(DATA IN THIS EXERCISE)

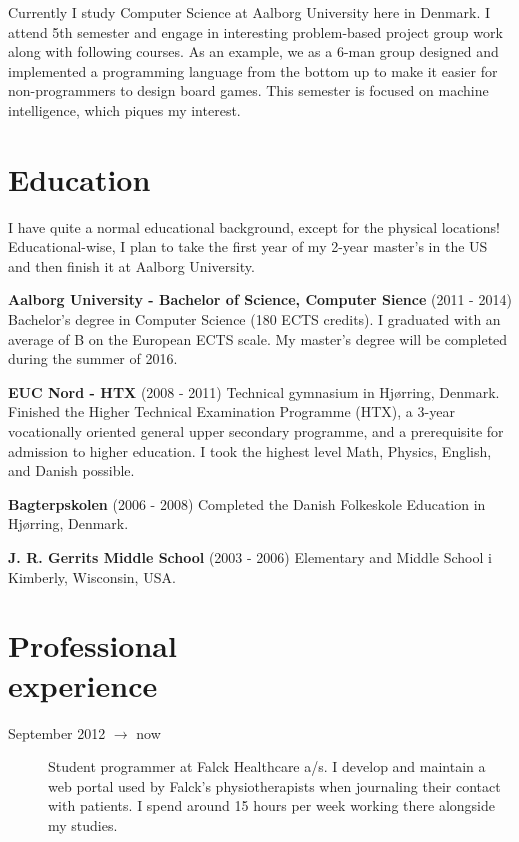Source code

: \documentclass[margin,line,a4paper]{resume}
\begin{document}
\begin{resume}
    Currently I study Computer Science at Aalborg University here
    in Denmark. I attend 5th semester and engage in interesting
    problem-based project group work along with following courses.
    As an example, we as a 6-man group designed and implemented a
    programming language from the bottom up to make it easier for
    non-programmers to design board games. This semester is focused on
    machine intelligence, which piques my interest.

    \section{\mysidestyle Education}
    I have quite a normal educational background, except for the
    physical locations! Educational-wise, I plan to take the first year of
    my 2-year master's in the US and then finish it at Aalborg University.

    \textbf{Aalborg University - Bachelor of Science, Computer Sience}
    (2011 - 2014) Bachelor's degree in Computer Science (180 ECTS
    credits). I graduated with an average of B on the European ECTS
    scale. My master's degree will be completed during the summer of
    2016.
      
    \textbf{EUC Nord - HTX} (2008 - 2011) Technical gymnasium
    in Hjørring, Denmark. Finished the Higher Technical Examination
    Programme (HTX), a 3-year vocationally oriented general upper
    secondary programme, and a prerequisite for admission to higher
    education. I took the highest level Math, Physics, English, and
    Danish possible.
    
    \textbf{Bagterpskolen} (2006 - 2008) Completed the Danish
    Folkeskole Education in Hjørring, Denmark.

    \textbf{J. R. Gerrits Middle School} (2003 - 2006) Elementary and 
    Middle School i Kimberly, Wisconsin, USA.

\pagebreak
\section{\mysidestyle Professional\\experience}\vspace{1mm}
\begin{description}

  \item[September 2012 $\rightarrow$ now] Student programmer at Falck
  Healthcare a/s. I develop and maintain a web portal used by
  Falck's physiotherapists when journaling their contact with patients.
  I spend around 15 hours per week working there alongside my studies.


\end{description}
\end{resume}
\end{document}
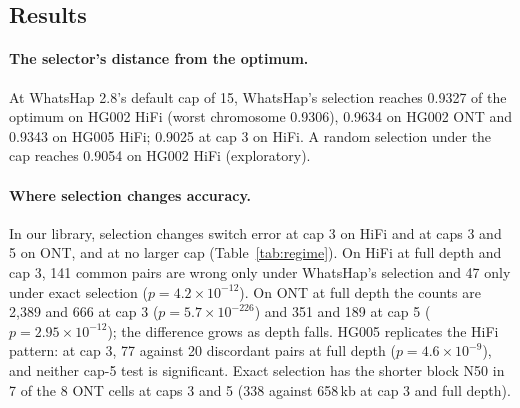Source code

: \subsection{Results}\label{sec:selresults}

\paragraph{The selector's distance from the optimum.} At WhatsHap 2.8's
default cap of 15, WhatsHap's selection reaches 0.9327 of the optimum on
HG002 HiFi (worst chromosome 0.9306), 0.9634 on HG002 ONT and 0.9343 on
HG005 HiFi; 0.9025 at cap 3 on HiFi. A random selection under the cap reaches
0.9054 on HG002 HiFi (exploratory).

\paragraph{Where selection changes accuracy.} In our library, selection
changes switch error at cap 3 on HiFi and at caps 3 and 5 on ONT, and at no
larger cap (Table~\ref{tab:regime}). On HiFi at full depth and cap 3, 141
common pairs are wrong only under WhatsHap's selection and 47 only under
exact selection ($p=4.2\times10^{-12}$). On ONT at full depth the counts are
2{,}389 and 666 at cap 3 ($p=5.7\times10^{-226}$) and 351 and 189 at cap 5
($p=2.95\times10^{-12}$); the difference grows as depth falls. HG005
replicates the HiFi pattern: at cap 3, 77 against 20 discordant pairs at full
depth ($p=4.6\times10^{-9}$), and neither cap-5 test is significant. Exact
selection has the shorter block N50 in 7 of the 8 ONT cells at caps 3 and 5
(338 against 658\,kb at cap 3 and full depth).

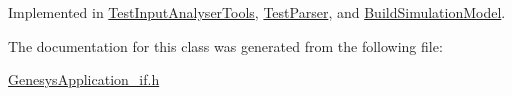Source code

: Implemented in \hyperlink{class_test_input_analyser_tools_a8015a3024f29bddc865cb0b419214cd7}{Test\+Input\+Analyser\+Tools}, \hyperlink{class_test_parser_ae1421b04c5b7420e8d542ebefe46f70e}{Test\+Parser}, and \hyperlink{class_build_simulation_model_a8c50f55d7293860e5e7bc7e7e74f8d4a}{Build\+Simulation\+Model}.



The documentation for this class was generated from the following file\+:\begin{DoxyCompactItemize}
\item 
\hyperlink{_genesys_application__if_8h}{Genesys\+Application\+\_\+if.\+h}\end{DoxyCompactItemize}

(End DATA IN THIS EXERCISE)

Every record above should be written out again exactly; the pictures stay out of the copy.

Source code

: \documentclass[margin,line,a4paper]{resume}
\begin{document}
\begin{resume}
    Currently I study Computer Science at Aalborg University here
    in Denmark. I attend 5th semester and engage in interesting
    problem-based project group work along with following courses.
    As an example, we as a 6-man group designed and implemented a
    programming language from the bottom up to make it easier for
    non-programmers to design board games. This semester is focused on
    machine intelligence, which piques my interest.

    \section{\mysidestyle Education}
    I have quite a normal educational background, except for the
    physical locations! Educational-wise, I plan to take the first year of
    my 2-year master's in the US and then finish it at Aalborg University.

    \textbf{Aalborg University - Bachelor of Science, Computer Sience}
    (2011 - 2014) Bachelor's degree in Computer Science (180 ECTS
    credits). I graduated with an average of B on the European ECTS
    scale. My master's degree will be completed during the summer of
    2016.
      
    \textbf{EUC Nord - HTX} (2008 - 2011) Technical gymnasium
    in Hjørring, Denmark. Finished the Higher Technical Examination
    Programme (HTX), a 3-year vocationally oriented general upper
    secondary programme, and a prerequisite for admission to higher
    education. I took the highest level Math, Physics, English, and
    Danish possible.
    
    \textbf{Bagterpskolen} (2006 - 2008) Completed the Danish
    Folkeskole Education in Hjørring, Denmark.

    \textbf{J. R. Gerrits Middle School} (2003 - 2006) Elementary and 
    Middle School i Kimberly, Wisconsin, USA.

\pagebreak
\section{\mysidestyle Professional\\experience}\vspace{1mm}
\begin{description}

  \item[September 2012 $\rightarrow$ now] Student programmer at Falck
  Healthcare a/s. I develop and maintain a web portal used by
  Falck's physiotherapists when journaling their contact with patients.
  I spend around 15 hours per week working there alongside my studies.


\end{description}
\end{resume}
\end{document}
Source code

: \subsection{Results}\label{sec:selresults}

\paragraph{The selector's distance from the optimum.} At WhatsHap 2.8's
default cap of 15, WhatsHap's selection reaches 0.9327 of the optimum on
HG002 HiFi (worst chromosome 0.9306), 0.9634 on HG002 ONT and 0.9343 on
HG005 HiFi; 0.9025 at cap 3 on HiFi. A random selection under the cap reaches
0.9054 on HG002 HiFi (exploratory).

\paragraph{Where selection changes accuracy.} In our library, selection
changes switch error at cap 3 on HiFi and at caps 3 and 5 on ONT, and at no
larger cap (Table~\ref{tab:regime}). On HiFi at full depth and cap 3, 141
common pairs are wrong only under WhatsHap's selection and 47 only under
exact selection ($p=4.2\times10^{-12}$). On ONT at full depth the counts are
2{,}389 and 666 at cap 3 ($p=5.7\times10^{-226}$) and 351 and 189 at cap 5
($p=2.95\times10^{-12}$); the difference grows as depth falls. HG005
replicates the HiFi pattern: at cap 3, 77 against 20 discordant pairs at full
depth ($p=4.6\times10^{-9}$), and neither cap-5 test is significant. Exact
selection has the shorter block N50 in 7 of the 8 ONT cells at caps 3 and 5
(338 against 658\,kb at cap 3 and full depth).

Source code

: Implemented in \hyperlink{class_test_input_analyser_tools_a8015a3024f29bddc865cb0b419214cd7}{Test\+Input\+Analyser\+Tools}, \hyperlink{class_test_parser_ae1421b04c5b7420e8d542ebefe46f70e}{Test\+Parser}, and \hyperlink{class_build_simulation_model_a8c50f55d7293860e5e7bc7e7e74f8d4a}{Build\+Simulation\+Model}.



The documentation for this class was generated from the following file\+:\begin{DoxyCompactItemize}
\item 
\hyperlink{_genesys_application__if_8h}{Genesys\+Application\+\_\+if.\+h}\end{DoxyCompactItemize}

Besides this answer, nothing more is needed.